Breaking

Der Riesa-Effekt – Antifaschismus wirkt!

Faschismus & Antifaschismus / 23. Januar 2025

Am 11. Januar protestierten 15.000 Menschen gegen den AfD-Bundesparteitag. Dessen Beginn verzögerte sich deshalb um zwei Stunden. Ein erster Erfolg: Noch nie konnte ein AfD-Bundesparteitag so lange blockiert werden. Seither manifestiert sich die Wut und der Widerstand gegen den Aufstieg der Faschisten in ganz Deutschland.

Von Victoria Berger

Im sächsischen Riesa schrieb die Anti-AfD-Bewegung am 11. Januar Geschichte. Aus ganz Deutschland reisten entschlossene Antifaschistinnen und Antifaschisten in mehr als 200 Bussen an – mit dem Ziel, den Parteitag der AfD zu verhindern.

Als bei Minusgraden die Sonne in der 30.000 Einwohner-Stadt aufging, war Riesa bereits nahezu komplett abgeriegelt durch Blockaden rund um die Stadt. Sie wurden jeweils von Tausenden gehalten, teils bis in den Nachmittag. Gegen Polizei-Einsatzkräfte, die alles taten, um den Rechten den Weg frei zu prügeln.

11. Januar, 10 Uhr: Leere Halle in Riesa – die AfD-Delegierten stecken noch in den Blockaden fest

Riesa war ein Fortschritt für die antifaschistische Bewegung: Noch nie konnte ein AfD-Bundesparteitag so lange blockiert werden.

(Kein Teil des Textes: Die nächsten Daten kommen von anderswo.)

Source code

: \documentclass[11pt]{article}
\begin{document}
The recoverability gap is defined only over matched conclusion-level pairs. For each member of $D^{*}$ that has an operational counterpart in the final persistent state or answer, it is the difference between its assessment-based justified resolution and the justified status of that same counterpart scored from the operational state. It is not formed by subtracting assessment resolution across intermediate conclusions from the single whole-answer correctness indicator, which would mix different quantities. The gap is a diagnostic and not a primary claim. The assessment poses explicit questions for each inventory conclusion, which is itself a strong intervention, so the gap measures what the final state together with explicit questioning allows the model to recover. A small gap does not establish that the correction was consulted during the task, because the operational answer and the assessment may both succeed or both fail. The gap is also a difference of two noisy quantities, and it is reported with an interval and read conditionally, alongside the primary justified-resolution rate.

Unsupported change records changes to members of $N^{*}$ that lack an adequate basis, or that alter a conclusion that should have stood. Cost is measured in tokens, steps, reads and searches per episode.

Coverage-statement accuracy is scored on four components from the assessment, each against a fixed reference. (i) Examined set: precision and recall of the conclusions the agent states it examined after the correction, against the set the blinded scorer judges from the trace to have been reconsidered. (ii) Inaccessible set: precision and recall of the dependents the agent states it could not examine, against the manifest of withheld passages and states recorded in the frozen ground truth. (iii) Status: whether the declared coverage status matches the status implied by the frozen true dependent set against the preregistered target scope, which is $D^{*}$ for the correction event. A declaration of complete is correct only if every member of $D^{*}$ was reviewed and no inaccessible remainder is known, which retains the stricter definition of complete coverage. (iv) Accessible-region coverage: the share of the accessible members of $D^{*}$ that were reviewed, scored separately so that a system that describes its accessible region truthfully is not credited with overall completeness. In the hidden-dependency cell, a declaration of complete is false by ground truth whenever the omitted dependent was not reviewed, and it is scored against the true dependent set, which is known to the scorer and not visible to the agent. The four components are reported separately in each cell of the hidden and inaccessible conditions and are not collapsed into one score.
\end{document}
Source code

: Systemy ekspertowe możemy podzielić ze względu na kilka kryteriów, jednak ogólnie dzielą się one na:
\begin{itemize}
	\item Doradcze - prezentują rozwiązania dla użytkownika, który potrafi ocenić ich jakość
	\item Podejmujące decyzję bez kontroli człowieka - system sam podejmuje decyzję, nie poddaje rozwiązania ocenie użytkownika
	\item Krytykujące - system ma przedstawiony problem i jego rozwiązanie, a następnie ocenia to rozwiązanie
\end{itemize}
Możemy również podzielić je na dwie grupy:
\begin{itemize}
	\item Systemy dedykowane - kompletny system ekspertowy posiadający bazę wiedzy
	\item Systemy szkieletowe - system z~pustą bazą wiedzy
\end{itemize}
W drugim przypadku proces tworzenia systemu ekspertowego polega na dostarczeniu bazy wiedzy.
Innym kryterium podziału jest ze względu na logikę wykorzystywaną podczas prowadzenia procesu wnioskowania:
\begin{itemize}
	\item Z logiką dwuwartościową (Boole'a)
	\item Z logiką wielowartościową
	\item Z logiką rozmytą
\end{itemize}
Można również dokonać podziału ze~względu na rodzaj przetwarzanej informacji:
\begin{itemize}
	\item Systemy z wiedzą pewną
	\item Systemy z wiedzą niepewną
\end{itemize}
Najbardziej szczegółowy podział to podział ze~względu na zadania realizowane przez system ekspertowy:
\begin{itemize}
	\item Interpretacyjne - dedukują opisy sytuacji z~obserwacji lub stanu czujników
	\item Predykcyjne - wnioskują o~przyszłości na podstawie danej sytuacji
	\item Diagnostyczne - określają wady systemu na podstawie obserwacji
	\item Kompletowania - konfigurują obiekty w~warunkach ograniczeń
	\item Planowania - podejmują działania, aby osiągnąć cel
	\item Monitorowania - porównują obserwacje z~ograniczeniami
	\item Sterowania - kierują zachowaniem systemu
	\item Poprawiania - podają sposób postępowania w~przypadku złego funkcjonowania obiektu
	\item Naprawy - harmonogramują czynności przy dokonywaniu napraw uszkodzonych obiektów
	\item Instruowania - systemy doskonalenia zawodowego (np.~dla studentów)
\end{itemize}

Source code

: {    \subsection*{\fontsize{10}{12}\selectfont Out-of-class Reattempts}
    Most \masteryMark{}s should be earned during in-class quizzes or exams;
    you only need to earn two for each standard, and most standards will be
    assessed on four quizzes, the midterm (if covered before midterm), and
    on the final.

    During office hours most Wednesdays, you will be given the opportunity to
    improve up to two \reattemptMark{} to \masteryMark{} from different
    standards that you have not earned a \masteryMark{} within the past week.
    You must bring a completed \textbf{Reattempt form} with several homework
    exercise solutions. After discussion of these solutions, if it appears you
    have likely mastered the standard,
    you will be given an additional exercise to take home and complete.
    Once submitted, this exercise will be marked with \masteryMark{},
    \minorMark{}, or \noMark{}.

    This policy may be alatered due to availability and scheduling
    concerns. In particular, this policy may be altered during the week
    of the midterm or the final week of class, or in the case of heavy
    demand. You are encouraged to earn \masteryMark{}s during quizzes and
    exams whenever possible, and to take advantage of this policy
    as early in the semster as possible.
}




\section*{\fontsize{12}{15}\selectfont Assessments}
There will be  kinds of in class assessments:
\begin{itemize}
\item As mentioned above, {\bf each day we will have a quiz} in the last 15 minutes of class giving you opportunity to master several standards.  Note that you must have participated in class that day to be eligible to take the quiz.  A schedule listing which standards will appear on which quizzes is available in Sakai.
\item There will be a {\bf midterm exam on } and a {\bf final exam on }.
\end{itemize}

Über zwei Stunden blieben die Hallen der Faschisten leer – das Bild der leeren Arena in Riesa, durch die nur vereinzelte AfDler irrten, löste eine Welle der Begeisterung und des Optimismus aus.

AfD-Umfragewerte

Zuletzt befand sich die AfD im ungebrochenen Aufwind. Den Zuspruch bescherten ihr vor allem die Hetze gegen migrantische Menschen und Geflüchtete über nahezu alle deutschen Parteilager hinweg insbesondere nach dem Anschlag in Magdeburg, die Geschehnisse um „Volkskanzler“ Kickl in Österreich und der Support des reichsten Rechten der Welt Elon Musk. Ende Januar geben das erste Mal die Umfragewerte der AfD leicht nach – auch das ist ein Ergebnis des Riesa-Effekts.

Medien berichten

Die Demontrationen wurden möglich, da immer mehr Menschen erkennen: Bei der AfD handelt es sich um eine faschistische Partei. In Riesa war das auch in den Protesten zu spüren. Es gab ein Gefühl der Einheit und Entschlossenheit gegen die aufkommende Gefahr.

Die antifaschistischen Proteste haben auch die Berichterstattung beeinflusst. Viele Medien berichteten über die lebendigen, vielfältigen Gegendemos. Sie setzten so einen klaren Kontrapunkt gegen die Selbstinszenierung der Partei und ihrer Spitzenkandidatin Weidel.

Auch wurde über die eskalierende Polizeigewalt berichtet. Insbesondere der Fall des aus Riesa stammenden Linke-Landtagsabgeordneten Nguyen ging durch die Medien. Er war trotz des besonderen Schutzstatus, den parlamentarische Beobachter auf Demonstrationen eigentlich genießen, von einem Polizisten bewusstlos geschlagen worden.

Von 400 auf 15.000

Im Jahr 2022 gab es schon einmal einen AfD-Bundesparteitag in Riesa. Damals befand sich die AfD noch im letzten Häutungsprozess hin zu einer faschistischen Partei. Sie entschied 2022, die Unvereinbarkeitsbeschlüsse zu rechtsextremen Straßenbewegungen und offenen Neonazis aufzuheben – Verbindungen, die seither gestärkt und aktiviert werden konnten. Trotzdem demonstrierten damals nicht mehr als 400 gegen die AfD in Riesa.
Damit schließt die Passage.